Eligibility criteria and outcome evaluation

This study compared autologous BM stem cell therapy in decompensated liver disease, regardless of blinding and concealment of allocation. Retrospective studies were included along with randomized clinical trials. Eligibility criteria were as follows: (1) explicitly reporting the indications for BM-MNCs; (2) comparing at least one of the following outcomes: albumin, total bilirubin, coagulation function tests (prothrombin time and activity), Child-Pugh score, model for end-stage liver disease (MELD) score, alanine transaminase (ALT), and aspartate transaminase (AST); and (3) when two studies were published by the same institution or authors and data were repeated, the higher quality or the most recent choice was included.

Exclusion criteria

Studies were excluded if: (1) it was impossible to extract or reasonably estimate the data from the published articles; and (2) there was considerable overlap among patients in the studies published.

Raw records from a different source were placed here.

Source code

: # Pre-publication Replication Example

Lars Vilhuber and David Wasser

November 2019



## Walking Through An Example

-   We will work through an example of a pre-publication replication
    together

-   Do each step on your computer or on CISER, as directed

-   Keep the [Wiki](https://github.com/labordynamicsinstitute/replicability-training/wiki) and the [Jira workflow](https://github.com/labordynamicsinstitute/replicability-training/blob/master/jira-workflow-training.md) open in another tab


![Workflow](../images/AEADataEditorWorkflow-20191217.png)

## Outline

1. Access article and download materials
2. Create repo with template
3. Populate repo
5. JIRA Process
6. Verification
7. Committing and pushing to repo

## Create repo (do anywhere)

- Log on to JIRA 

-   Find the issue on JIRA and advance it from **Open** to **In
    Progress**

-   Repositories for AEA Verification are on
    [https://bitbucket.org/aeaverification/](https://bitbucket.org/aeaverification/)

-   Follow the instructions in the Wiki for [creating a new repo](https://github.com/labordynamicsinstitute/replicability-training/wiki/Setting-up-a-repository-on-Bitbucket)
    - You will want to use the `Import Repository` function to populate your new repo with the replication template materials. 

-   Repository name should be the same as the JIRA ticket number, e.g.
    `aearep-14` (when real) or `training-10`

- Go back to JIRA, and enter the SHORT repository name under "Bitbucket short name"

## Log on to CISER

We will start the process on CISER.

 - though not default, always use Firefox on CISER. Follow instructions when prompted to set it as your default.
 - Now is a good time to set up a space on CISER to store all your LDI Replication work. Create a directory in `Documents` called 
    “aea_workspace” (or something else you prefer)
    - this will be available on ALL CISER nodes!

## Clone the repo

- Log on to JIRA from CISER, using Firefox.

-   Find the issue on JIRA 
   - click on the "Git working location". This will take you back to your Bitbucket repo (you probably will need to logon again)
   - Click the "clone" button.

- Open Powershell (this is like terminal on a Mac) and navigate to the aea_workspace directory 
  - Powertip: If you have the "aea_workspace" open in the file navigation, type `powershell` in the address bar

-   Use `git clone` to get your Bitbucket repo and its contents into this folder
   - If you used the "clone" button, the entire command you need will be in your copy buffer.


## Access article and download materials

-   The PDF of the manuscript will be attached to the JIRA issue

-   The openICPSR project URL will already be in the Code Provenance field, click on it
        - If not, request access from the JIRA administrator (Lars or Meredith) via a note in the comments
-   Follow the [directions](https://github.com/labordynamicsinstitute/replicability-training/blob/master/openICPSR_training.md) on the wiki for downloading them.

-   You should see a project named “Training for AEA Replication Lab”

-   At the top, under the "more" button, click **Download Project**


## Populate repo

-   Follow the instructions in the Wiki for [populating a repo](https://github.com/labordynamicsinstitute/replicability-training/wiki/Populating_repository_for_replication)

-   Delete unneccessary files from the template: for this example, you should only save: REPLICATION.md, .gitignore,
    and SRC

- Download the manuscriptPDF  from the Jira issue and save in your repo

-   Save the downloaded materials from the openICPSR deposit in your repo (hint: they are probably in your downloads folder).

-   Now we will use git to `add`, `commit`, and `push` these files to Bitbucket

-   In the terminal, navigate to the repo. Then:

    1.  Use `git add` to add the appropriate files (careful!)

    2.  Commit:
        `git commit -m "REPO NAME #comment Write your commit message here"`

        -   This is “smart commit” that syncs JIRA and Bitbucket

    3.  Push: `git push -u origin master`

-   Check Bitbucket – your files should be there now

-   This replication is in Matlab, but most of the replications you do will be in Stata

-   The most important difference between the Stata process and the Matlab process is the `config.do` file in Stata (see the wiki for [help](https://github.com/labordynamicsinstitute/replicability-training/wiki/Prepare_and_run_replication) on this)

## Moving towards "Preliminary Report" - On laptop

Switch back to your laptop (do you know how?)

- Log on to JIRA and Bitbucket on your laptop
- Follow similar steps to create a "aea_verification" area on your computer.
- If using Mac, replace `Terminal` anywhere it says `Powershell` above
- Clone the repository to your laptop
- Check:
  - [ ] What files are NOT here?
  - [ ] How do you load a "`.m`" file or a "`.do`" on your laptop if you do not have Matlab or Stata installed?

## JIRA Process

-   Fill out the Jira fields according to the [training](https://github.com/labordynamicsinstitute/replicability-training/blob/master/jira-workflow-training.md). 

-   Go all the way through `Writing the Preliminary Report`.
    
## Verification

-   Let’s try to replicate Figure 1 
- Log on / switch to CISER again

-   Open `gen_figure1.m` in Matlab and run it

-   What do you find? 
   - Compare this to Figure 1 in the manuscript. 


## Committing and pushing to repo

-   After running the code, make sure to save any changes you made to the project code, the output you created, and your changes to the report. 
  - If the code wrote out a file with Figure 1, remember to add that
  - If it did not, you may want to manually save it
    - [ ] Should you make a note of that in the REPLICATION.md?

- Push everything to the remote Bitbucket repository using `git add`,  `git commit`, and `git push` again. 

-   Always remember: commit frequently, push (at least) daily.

Data extraction and analysis

Data presented as changes were preferred. When changes were unavailable but could be calculated from the data before and after treatment, they were calculated using appropriate methods[13]. In brief, we calculated a correlation coefficient from a comparable study with considerable detail using the formula suggested by the Cochrane Collaboration[13]. The desired SD of a certain study could then be calculated using a modification of the same formula. When no correlation coefficient acquired from other comparable studies could be found, meaning that calculation was impossible for the missing data, we evaluated the SD using the most conservative method (assuming that the correlation coefficient was -1). The influence of the evaluation was then discussed.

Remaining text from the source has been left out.